- [Exercise]: An exact transcription is needed, starting with the line that contains "descriptions and more" and ending with the last line of the records.

——

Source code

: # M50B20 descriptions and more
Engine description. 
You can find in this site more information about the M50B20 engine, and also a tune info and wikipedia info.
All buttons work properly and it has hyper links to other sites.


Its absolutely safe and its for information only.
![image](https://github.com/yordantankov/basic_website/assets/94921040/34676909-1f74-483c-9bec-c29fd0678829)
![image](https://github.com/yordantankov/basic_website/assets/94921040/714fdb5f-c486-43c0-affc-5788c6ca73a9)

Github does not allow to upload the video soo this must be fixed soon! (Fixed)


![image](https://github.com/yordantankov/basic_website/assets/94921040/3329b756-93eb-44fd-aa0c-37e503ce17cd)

——

- [Answer space]:
: # M50B20 descriptions and more
Engine description. 
You can find in this site more information about the M50B20 engine, and also a tune info and wikipedia info.
All buttons work properly and it has hyper links to other sites.


Its absolutely safe and its for information only.
![image](https://github.com/yordantankov/basic_website/assets/94921040/34676909-1f74-483c-9bec-c29fd0678829)
![image](https://github.com/yordantankov/basic_website/assets/94921040/714fdb5f-c486-43c0-affc-5788c6ca73a9)

Github does not allow to upload the video soo this must be fixed soon! (Fixed)


![image](https://github.com/yordantankov/basic_website/assets/94921040/3329b756-93eb-44fd-aa0c-37e503ce17cd)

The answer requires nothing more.